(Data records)
- Opening Delimiter -
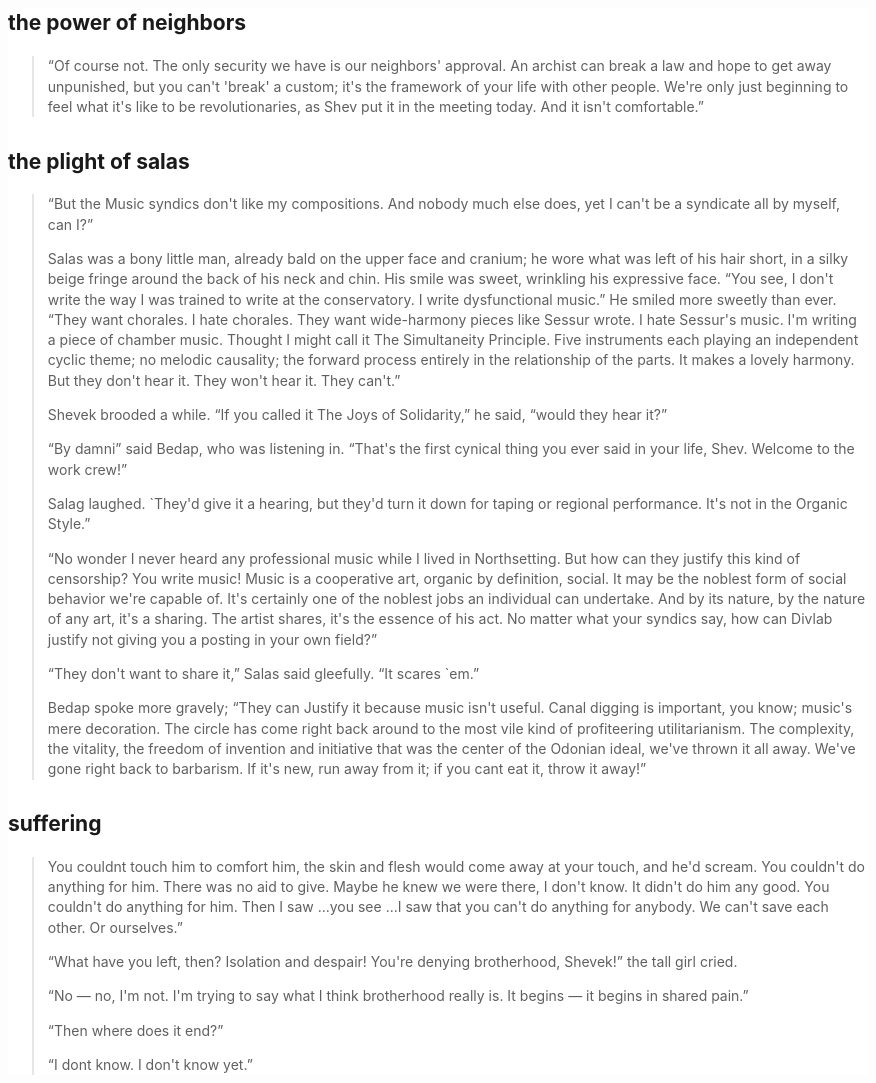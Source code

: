 
## the power of neighbors

> “Of course not. The only security we have is our neighbors' approval. An archist can break a law and hope to get away unpunished, but you can't 'break' a custom; it's the framework of your life with other people. We're only just beginning to feel what it's like to be revolutionaries, as Shev put it in the meeting today. And it isn't comfortable.”


## the plight of salas

> “But the Music syndics don't like my compositions. And nobody much else does, yet I can't be a syndicate all by myself, can I?”
>
> Salas was a bony little man, already bald on the upper face and cranium; he wore what was left of his hair short, in a silky beige fringe around the back of his neck and chin. His smile was sweet, wrinkling his expressive face. “You see, I don't write the way I was trained to write at the conservatory. I write dysfunctional music.” He smiled more sweetly than ever. “They want chorales. I hate chorales. They want wide-harmony pieces like Sessur wrote. I hate Sessur's music. I'm writing a piece of chamber music. Thought I might call it The Simultaneity Principle. Five instruments each playing an independent cyclic theme; no melodic causality; the forward process entirely in the relationship of the parts. It makes a lovely harmony. But they don't hear it. They won't hear it. They can't.”
>
> Shevek brooded a while. “If you called it The Joys of Solidarity,” he said, “would they hear it?”
>
> “By damni” said Bedap, who was listening in. “That's the first cynical thing you ever said in your life, Shev. Welcome to the work crew!”
>
> Salag laughed. `They'd give it a hearing, but they'd turn it down for taping or regional performance. It's not in the Organic Style.”
>
> “No wonder I never heard any professional music while I lived in Northsetting. But how can they justify this kind of censorship? You write music! Music is a cooperative art, organic by definition, social. It may be the noblest form of social behavior we're capable of. It's certainly one of the noblest jobs an individual can undertake. And by its nature, by the nature of any art, it's a sharing. The artist shares, it's the essence of his act. No matter what your syndics say, how can Divlab justify not giving you a posting in your own field?”
>
> “They don't want to share it,” Salas said gleefully. “It scares `em.”
>
> Bedap spoke more gravely; “They can Justify it because music isn't useful. Canal digging is important, you know; music's mere decoration. The circle has come right back around to the most vile kind of profiteering utilitarianism. The complexity, the vitality, the freedom of invention and initiative that was the center of the Odonian ideal, we've thrown it all away. We've gone right back to barbarism. If it's new, run away from it; if you cant eat it, throw it away!”
>

## suffering

> You couldnt touch him to comfort him, the skin and flesh would come away at your touch, and he'd scream. You couldn't do anything for him. There was no aid to give. Maybe he knew we were there, I don't know. It didn't do him any good. You couldn't do anything for him. Then I saw ...you see ...I saw that you can't do anything for anybody. We can't save each other. Or ourselves.”
>
> “What have you left, then? Isolation and despair! You're denying brotherhood, Shevek!” the tall girl cried.
>
> “No — no, I'm not. I'm trying to say what I think brotherhood really is. It begins — it begins in shared pain.”
>
> “Then where does it end?”
>
> “I dont know. I don't know yet.”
- Closing Delimiter -
- [Task directions]:
Please filter the data down to the lines containing the word "while".

- [Answer]:
> Shevek brooded a while. “If you called it The Joys of Solidarity,” he said, “would they hear it?”
> “No wonder I never heard any professional music while I lived in Northsetting. But how can they justify this kind of censorship? You write music! Music is a cooperative art, organic by definition, social. It may be the noblest form of social behavior we're capable of. It's certainly one of the noblest jobs an individual can undertake. And by its nature, by the nature of any art, it's a sharing. The artist shares, it's the essence of his act. No matter what your syndics say, how can Divlab justify not giving you a posting in your own field?”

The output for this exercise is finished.